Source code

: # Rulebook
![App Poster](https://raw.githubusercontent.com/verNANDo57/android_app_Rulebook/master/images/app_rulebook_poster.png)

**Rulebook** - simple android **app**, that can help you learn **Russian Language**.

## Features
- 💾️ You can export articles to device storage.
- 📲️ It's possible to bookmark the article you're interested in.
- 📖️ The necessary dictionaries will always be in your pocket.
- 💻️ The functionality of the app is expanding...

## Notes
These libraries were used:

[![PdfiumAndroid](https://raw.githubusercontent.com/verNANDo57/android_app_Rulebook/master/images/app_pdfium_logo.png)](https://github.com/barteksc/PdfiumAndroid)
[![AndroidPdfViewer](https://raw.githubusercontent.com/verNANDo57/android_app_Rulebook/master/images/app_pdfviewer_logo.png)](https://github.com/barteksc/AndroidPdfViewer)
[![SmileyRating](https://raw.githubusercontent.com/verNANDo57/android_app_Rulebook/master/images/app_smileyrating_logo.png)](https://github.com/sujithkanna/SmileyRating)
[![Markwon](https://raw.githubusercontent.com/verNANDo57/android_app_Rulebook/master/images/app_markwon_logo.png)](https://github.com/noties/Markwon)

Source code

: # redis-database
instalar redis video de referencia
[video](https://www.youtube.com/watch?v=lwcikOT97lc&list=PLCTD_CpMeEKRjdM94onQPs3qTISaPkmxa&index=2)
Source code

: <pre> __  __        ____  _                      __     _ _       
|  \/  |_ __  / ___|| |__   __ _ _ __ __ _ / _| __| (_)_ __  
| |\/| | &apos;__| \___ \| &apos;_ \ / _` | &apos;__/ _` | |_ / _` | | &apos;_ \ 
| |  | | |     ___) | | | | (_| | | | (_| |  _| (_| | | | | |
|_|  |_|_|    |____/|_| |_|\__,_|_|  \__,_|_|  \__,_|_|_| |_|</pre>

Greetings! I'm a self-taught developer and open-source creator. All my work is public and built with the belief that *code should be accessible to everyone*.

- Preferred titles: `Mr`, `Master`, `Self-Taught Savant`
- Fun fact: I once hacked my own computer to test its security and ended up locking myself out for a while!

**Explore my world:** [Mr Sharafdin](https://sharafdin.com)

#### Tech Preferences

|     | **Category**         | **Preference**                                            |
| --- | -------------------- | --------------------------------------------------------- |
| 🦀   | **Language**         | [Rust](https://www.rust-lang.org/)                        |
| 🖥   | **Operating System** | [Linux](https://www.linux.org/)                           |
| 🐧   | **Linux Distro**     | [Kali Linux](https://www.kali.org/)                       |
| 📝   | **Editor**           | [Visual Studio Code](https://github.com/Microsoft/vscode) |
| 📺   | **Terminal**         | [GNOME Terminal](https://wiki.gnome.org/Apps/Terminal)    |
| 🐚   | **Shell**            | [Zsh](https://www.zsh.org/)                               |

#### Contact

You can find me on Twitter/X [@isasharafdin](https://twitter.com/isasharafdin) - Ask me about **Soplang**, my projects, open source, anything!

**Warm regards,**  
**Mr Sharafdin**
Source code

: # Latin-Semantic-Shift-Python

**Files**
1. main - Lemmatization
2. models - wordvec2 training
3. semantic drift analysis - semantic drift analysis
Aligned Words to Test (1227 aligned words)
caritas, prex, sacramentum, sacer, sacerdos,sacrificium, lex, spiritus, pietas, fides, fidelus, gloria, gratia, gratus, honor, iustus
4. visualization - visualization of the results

* What you should do *
Going through the entries, return every line holding the word "open".

* Task result *
Greetings! I'm a self-taught developer and open-source creator. All my work is public and built with the belief that *code should be accessible to everyone*.
You can find me on Twitter/X [@isasharafdin](https://twitter.com/isasharafdin) - Ask me about **Soplang**, my projects, open source, anything!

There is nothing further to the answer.